Mr. Eccleston also stated that he could obtain for use by “Country A” accurate engineering blueprints of modern U.S. nuclear plants, though he didn’t immediately suggest an asking price for that task, according to the affidavit.
Mr. Eccleston was looking to obtain just enough money to support his lifestyle in the Philippines, where he had been living since May 2011.
Court documents show that Mr. Eccleston was unsure if this scheme would pan out. In an email to an undercover agent, Mr. Eccleston explained that he could not guarantee success but was willing to try over and over again — using various methods — until he achieved his goal.
“Due to things that are occurring as we talk, in the newspaper, everybody is going back for retraining, and they are teaching people to be very careful … to be prudent, to be careful what they click on and for people to go in for retraining and I honestly don’t know successful this will be,” he said in the email. “However, if it’s successful, then the project, we can try more projects. If it’s not successful, I have more sophisticated ideas on how to do this. So I have … if it doesn’t work well, I have several other ideas that I think will be much, much, more successful.”
Prior to living in the Philippines, Mr. Eccleston worked at both the Nuclear Regulatory Commission and Department of Energy, according to the affidavit. Court documents show that he worked at the Department of Energy between 1988 and 2001 as a principal scientist who held a top-secret security clearance. He had also previously worked on several top-secret projects for the Pentagon, according to the affidavit.
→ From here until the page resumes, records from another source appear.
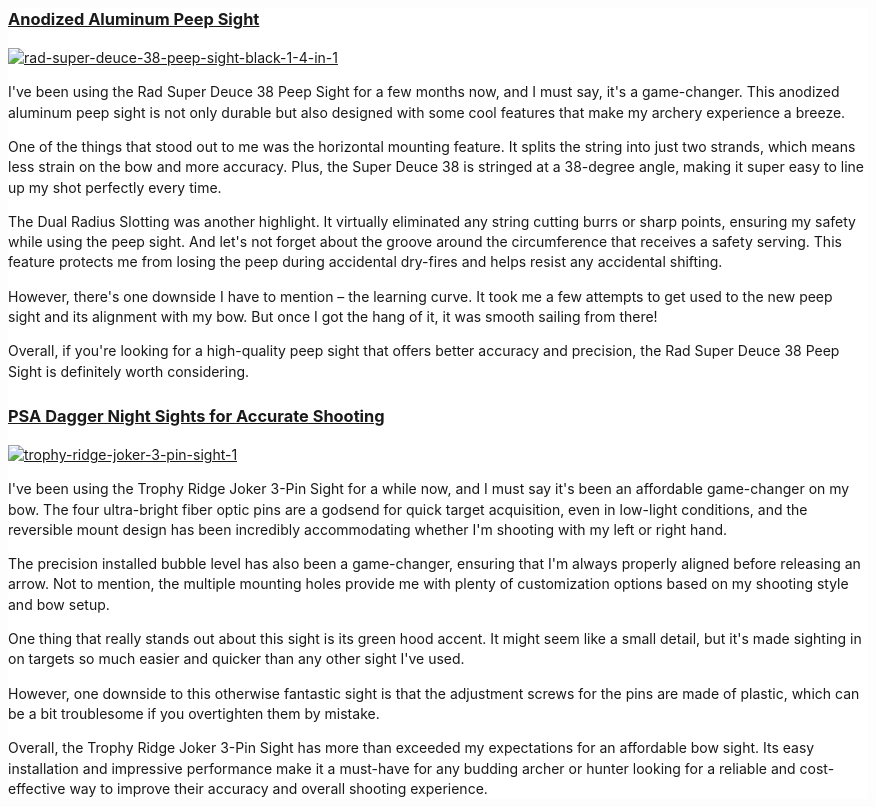 
### [Anodized Aluminum Peep Sight](https://serp.ly/@universityofguns/amazon/psa-dagger-night-sights?utm_source=universityofguns&utm_medium=website&utm_campaign=universityofguns.com&utm_content=psa-dagger-night-sights&utm_term=anodized-aluminum-peep-sight)

<div class="image"><a href="https://serp.ly/@universityofguns/amazon/psa-dagger-night-sights?utm_source=universityofguns&utm_medium=website&utm_campaign=universityofguns.com&utm_content=psa-dagger-night-sights&utm_term=rad-super-deuce-38-peep-sight-black-1-4-in-1"><img alt="rad-super-deuce-38-peep-sight-black-1-4-in-1" src="https://imagedelivery.net/vy2bglCGN6hEeWOnSe2c7A/rad-super-deuce-38-peep-sight-black-1-4-in-1/w=720,h=540,fit=pad,background=black"/></a></div>

I've been using the Rad Super Deuce 38 Peep Sight for a few months now, and I must say, it's a game-changer. This anodized aluminum peep sight is not only durable but also designed with some cool features that make my archery experience a breeze. 

One of the things that stood out to me was the horizontal mounting feature. It splits the string into just two strands, which means less strain on the bow and more accuracy. Plus, the Super Deuce 38 is stringed at a 38-degree angle, making it super easy to line up my shot perfectly every time. 

The Dual Radius Slotting was another highlight. It virtually eliminated any string cutting burrs or sharp points, ensuring my safety while using the peep sight. And let's not forget about the groove around the circumference that receives a safety serving. This feature protects me from losing the peep during accidental dry-fires and helps resist any accidental shifting. 

However, there's one downside I have to mention – the learning curve. It took me a few attempts to get used to the new peep sight and its alignment with my bow. But once I got the hang of it, it was smooth sailing from there! 

Overall, if you're looking for a high-quality peep sight that offers better accuracy and precision, the Rad Super Deuce 38 Peep Sight is definitely worth considering. 


### [PSA Dagger Night Sights for Accurate Shooting](https://serp.ly/@universityofguns/amazon/psa-dagger-night-sights?utm_source=universityofguns&utm_medium=website&utm_campaign=universityofguns.com&utm_content=psa-dagger-night-sights&utm_term=psa-dagger-night-sights-for-accurate-shooting)

<div class="image"><a href="https://serp.ly/@universityofguns/amazon/psa-dagger-night-sights?utm_source=universityofguns&utm_medium=website&utm_campaign=universityofguns.com&utm_content=psa-dagger-night-sights&utm_term=trophy-ridge-joker-3-pin-sight-1"><img alt="trophy-ridge-joker-3-pin-sight-1" src="https://imagedelivery.net/vy2bglCGN6hEeWOnSe2c7A/trophy-ridge-joker-3-pin-sight-1/w=720,h=540,fit=pad,background=black"/></a></div>

I've been using the Trophy Ridge Joker 3-Pin Sight for a while now, and I must say it's been an affordable game-changer on my bow. The four ultra-bright fiber optic pins are a godsend for quick target acquisition, even in low-light conditions, and the reversible mount design has been incredibly accommodating whether I'm shooting with my left or right hand. 

The precision installed bubble level has also been a game-changer, ensuring that I'm always properly aligned before releasing an arrow. Not to mention, the multiple mounting holes provide me with plenty of customization options based on my shooting style and bow setup. 

One thing that really stands out about this sight is its green hood accent. It might seem like a small detail, but it's made sighting in on targets so much easier and quicker than any other sight I've used. 

However, one downside to this otherwise fantastic sight is that the adjustment screws for the pins are made of plastic, which can be a bit troublesome if you overtighten them by mistake. 

Overall, the Trophy Ridge Joker 3-Pin Sight has more than exceeded my expectations for an affordable bow sight. Its easy installation and impressive performance make it a must-have for any budding archer or hunter looking for a reliable and cost-effective way to improve their accuracy and overall shooting experience.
Several years later, Mr. Eccleston found work with the Nuclear Regulatory Commission as a Facilities Security Specialist. He worked for the commission between 2008 and 2010, where he held a secret security clearance. He was fired from that job in October 2010 due to performance and conduct issues.
Court records indicate federal public defender Stephanie Thornton-Harris had represented Mr. Eccleston until Wednesday.